There are concrete reasons for the diminishing attendance - religious groups in other parts of the country are not being funded as they were in the past in order to make the trip possible, the media is not covering Latin American issues as it used to, and many liberal protest types are afflicted with an Obama-induced complacency.

During the Bush years, protestors came as a show of solidarity against ALL injustice, while Democrats enjoy the pernicious illusion of "all is well when we're in charge."

What an angering angle the NYT chose to focus on, then, when they could have actually done their jobs as journalists and emphasized the tyrannical truth about the SOA and urged greater partaking in the annual festivities of transcendent indignation.
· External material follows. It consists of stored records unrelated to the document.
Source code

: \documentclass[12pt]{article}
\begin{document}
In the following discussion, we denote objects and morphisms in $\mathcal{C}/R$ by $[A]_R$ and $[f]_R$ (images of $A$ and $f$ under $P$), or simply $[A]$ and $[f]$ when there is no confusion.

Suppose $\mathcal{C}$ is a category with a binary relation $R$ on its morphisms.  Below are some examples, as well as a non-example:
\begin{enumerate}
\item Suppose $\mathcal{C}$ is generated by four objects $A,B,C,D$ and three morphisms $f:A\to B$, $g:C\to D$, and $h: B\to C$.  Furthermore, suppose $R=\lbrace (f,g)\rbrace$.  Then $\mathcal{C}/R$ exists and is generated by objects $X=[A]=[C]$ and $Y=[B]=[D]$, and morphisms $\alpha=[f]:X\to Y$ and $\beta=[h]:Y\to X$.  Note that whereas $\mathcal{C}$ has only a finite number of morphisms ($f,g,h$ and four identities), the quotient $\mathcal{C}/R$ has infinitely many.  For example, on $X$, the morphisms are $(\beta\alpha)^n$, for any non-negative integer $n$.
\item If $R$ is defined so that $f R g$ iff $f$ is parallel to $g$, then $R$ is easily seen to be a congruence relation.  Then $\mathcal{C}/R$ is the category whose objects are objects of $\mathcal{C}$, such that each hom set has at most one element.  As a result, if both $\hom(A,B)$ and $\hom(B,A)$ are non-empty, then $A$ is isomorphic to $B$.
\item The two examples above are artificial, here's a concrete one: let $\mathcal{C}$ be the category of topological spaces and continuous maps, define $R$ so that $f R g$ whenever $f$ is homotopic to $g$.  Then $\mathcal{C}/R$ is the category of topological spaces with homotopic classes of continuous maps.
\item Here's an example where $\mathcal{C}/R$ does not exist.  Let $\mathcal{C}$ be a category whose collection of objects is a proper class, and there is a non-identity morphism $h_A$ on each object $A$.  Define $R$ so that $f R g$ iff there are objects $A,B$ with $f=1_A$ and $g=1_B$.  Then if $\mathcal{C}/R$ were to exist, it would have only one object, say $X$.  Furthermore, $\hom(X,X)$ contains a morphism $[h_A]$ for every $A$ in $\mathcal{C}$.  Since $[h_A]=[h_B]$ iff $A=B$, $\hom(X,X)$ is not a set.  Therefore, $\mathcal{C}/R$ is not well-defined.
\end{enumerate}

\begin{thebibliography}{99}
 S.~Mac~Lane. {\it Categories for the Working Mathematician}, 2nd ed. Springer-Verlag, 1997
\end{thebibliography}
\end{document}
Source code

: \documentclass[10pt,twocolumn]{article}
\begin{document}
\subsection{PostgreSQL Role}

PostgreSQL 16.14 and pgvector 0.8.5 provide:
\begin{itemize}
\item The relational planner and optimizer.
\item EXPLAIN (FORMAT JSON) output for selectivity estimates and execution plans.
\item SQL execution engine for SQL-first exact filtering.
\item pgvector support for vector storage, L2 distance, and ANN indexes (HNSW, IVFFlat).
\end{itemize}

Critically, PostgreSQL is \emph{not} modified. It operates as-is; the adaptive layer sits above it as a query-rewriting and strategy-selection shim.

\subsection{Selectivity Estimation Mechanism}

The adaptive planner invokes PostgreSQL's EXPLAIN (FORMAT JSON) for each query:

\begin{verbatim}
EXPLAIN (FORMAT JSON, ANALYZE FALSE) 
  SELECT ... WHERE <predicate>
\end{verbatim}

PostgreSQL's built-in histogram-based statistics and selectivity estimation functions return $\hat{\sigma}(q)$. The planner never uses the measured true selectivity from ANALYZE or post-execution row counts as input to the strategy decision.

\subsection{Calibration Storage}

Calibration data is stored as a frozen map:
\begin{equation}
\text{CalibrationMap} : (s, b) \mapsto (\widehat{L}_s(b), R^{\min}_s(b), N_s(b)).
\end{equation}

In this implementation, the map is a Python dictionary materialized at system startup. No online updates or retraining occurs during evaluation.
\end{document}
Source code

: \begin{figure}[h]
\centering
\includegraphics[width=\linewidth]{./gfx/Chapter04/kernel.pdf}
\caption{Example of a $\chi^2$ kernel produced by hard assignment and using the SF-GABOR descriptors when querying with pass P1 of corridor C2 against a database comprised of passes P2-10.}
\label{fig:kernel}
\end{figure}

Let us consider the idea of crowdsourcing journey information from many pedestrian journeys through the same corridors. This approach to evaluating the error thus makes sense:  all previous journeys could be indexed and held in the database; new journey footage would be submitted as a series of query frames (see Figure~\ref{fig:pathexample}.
I mean, here you have a tenacious group of human rights activists clamoring in peaceful and jubilant fashion to close down a death chamber, and all the NYT can say in meager response is, "The SOA protest really used to be something."

What a crock of crap. The SOA protestors are defending YOUR human rights, and instead of bowing gratefully to them and righteously joining their ranks, you admonish their celebration.

Pretty pathetic - but then, that's mainstream journalism for you.

Shame on you, NYT.

Unpublished Letter to the Editor:

Dear Editor:

Your School of the Americas article was deplorable. Your focus was bereft of substance. I'll clue you in to that substance: the fact that the protest has grown from tens to hundreds to thousands; that it draws a lively intergenerational mix of religious and secular groups from all over the continent to vigorously oppose atrocious human rights violations.

The protest is a well-organized merging of spirituality and art. This year's was the most moving in my 11 years of attendance.

The protest is still a MASSIVE surge of people creatively and peacefully demanding justice. But did you bother to send more than a token photographer to boost the “dwindling” attendance? Are you aware that flagging interest in such protests is largely due to a lapdog media?

The SOA protest is not Hollywoodized for the somnambulant masses. It is deep and dynamic. Your article failed to capture that.